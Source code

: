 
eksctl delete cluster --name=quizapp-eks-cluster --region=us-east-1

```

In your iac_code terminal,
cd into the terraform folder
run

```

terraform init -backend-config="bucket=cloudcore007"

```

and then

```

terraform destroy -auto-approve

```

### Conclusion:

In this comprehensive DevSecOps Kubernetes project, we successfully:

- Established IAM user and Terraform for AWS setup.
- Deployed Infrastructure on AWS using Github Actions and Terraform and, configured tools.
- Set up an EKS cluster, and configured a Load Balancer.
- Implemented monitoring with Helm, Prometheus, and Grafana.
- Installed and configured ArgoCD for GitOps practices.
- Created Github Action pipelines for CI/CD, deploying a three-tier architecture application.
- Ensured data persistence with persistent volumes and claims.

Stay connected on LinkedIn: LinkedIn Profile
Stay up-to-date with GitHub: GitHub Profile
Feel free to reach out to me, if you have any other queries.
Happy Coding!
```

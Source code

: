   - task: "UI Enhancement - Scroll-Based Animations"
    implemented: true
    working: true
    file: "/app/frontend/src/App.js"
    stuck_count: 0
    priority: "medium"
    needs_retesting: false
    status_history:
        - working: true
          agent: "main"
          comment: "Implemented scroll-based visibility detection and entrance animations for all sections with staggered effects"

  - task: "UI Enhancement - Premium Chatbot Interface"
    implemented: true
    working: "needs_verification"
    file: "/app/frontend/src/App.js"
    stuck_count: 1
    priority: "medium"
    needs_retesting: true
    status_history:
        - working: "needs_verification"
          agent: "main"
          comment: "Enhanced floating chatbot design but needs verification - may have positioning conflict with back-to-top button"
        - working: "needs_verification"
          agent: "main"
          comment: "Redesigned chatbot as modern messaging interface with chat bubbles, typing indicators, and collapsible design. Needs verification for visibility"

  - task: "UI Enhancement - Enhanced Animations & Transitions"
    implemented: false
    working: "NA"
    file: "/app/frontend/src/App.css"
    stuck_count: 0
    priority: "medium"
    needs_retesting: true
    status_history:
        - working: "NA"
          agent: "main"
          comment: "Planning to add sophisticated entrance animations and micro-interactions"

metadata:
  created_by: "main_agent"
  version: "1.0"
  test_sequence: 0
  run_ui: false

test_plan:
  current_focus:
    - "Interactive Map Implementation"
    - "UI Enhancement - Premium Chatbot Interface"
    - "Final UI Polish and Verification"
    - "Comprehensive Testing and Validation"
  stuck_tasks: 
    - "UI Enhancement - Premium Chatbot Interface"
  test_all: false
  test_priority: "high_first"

—————

INSTRUCTIONS TO FOLLOW — Quote only the stretch of lines that starts the data above and ends with the line containing "needs_retesting: false", both included.

YOUR SOLUTION —
Source code

: 
eksctl delete cluster --name=quizapp-eks-cluster --region=us-east-1

```

In your iac_code terminal,
cd into the terraform folder
run

```

terraform init -backend-config="bucket=cloudcore007"

```

and then

```

terraform destroy -auto-approve

```

### Conclusion:

In this comprehensive DevSecOps Kubernetes project, we successfully:

- Established IAM user and Terraform for AWS setup.
- Deployed Infrastructure on AWS using Github Actions and Terraform and, configured tools.
- Set up an EKS cluster, and configured a Load Balancer.
- Implemented monitoring with Helm, Prometheus, and Grafana.
- Installed and configured ArgoCD for GitOps practices.
- Created Github Action pipelines for CI/CD, deploying a three-tier architecture application.
- Ensured data persistence with persistent volumes and claims.

Stay connected on LinkedIn: LinkedIn Profile
Stay up-to-date with GitHub: GitHub Profile
Feel free to reach out to me, if you have any other queries.
Happy Coding!
```

Source code

:   - task: "UI Enhancement - Scroll-Based Animations"
    implemented: true
    working: true
    file: "/app/frontend/src/App.js"
    stuck_count: 0
    priority: "medium"
    needs_retesting: false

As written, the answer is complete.